**WHAT NEEDS TO BE DONE:** The result should be an exact copy of the entries that follow, with no pictures included.

Dataset entries
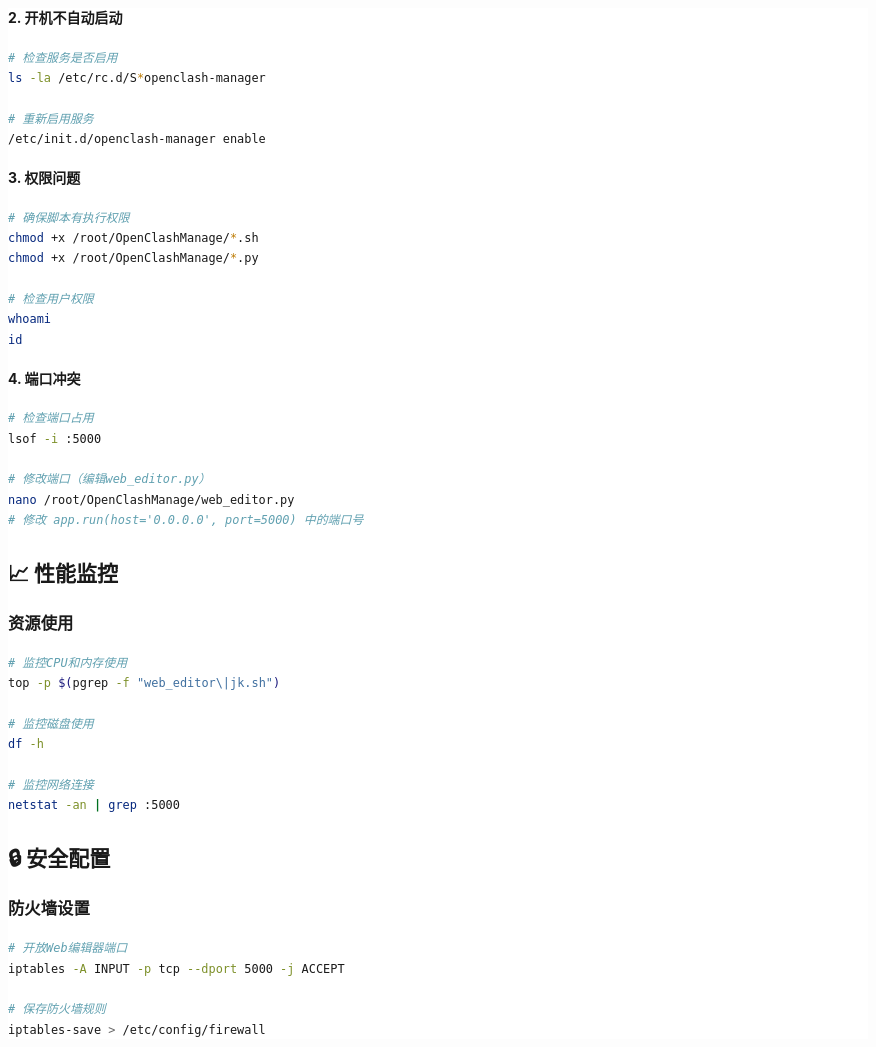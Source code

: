 #### 2. 开机不自动启动
```bash
# 检查服务是否启用
ls -la /etc/rc.d/S*openclash-manager

# 重新启用服务
/etc/init.d/openclash-manager enable
```

#### 3. 权限问题
```bash
# 确保脚本有执行权限
chmod +x /root/OpenClashManage/*.sh
chmod +x /root/OpenClashManage/*.py

# 检查用户权限
whoami
id
```

#### 4. 端口冲突
```bash
# 检查端口占用
lsof -i :5000

# 修改端口（编辑web_editor.py）
nano /root/OpenClashManage/web_editor.py
# 修改 app.run(host='0.0.0.0', port=5000) 中的端口号
```

## 📈 性能监控

### 资源使用
```bash
# 监控CPU和内存使用
top -p $(pgrep -f "web_editor\|jk.sh")

# 监控磁盘使用
df -h

# 监控网络连接
netstat -an | grep :5000
```

## 🔒 安全配置

### 防火墙设置
```bash
# 开放Web编辑器端口
iptables -A INPUT -p tcp --dport 5000 -j ACCEPT

# 保存防火墙规则
iptables-save > /etc/config/firewall
```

**WRITTEN ANSWER:**
Source code

: #### 2. 开机不自动启动
```bash
# 检查服务是否启用
ls -la /etc/rc.d/S*openclash-manager

# 重新启用服务
/etc/init.d/openclash-manager enable
```

#### 3. 权限问题
```bash
# 确保脚本有执行权限
chmod +x /root/OpenClashManage/*.sh
chmod +x /root/OpenClashManage/*.py

# 检查用户权限
whoami
id
```

#### 4. 端口冲突
```bash
# 检查端口占用
lsof -i :5000

# 修改端口（编辑web_editor.py）
nano /root/OpenClashManage/web_editor.py
# 修改 app.run(host='0.0.0.0', port=5000) 中的端口号
```

## 📈 性能监控

### 资源使用
```bash
# 监控CPU和内存使用
top -p $(pgrep -f "web_editor\|jk.sh")

# 监控磁盘使用
df -h

# 监控网络连接
netstat -an | grep :5000
```

## 🔒 安全配置

### 防火墙设置
```bash
# 开放Web编辑器端口
iptables -A INPUT -p tcp --dport 5000 -j ACCEPT

# 保存防火墙规则
iptables-save > /etc/config/firewall
```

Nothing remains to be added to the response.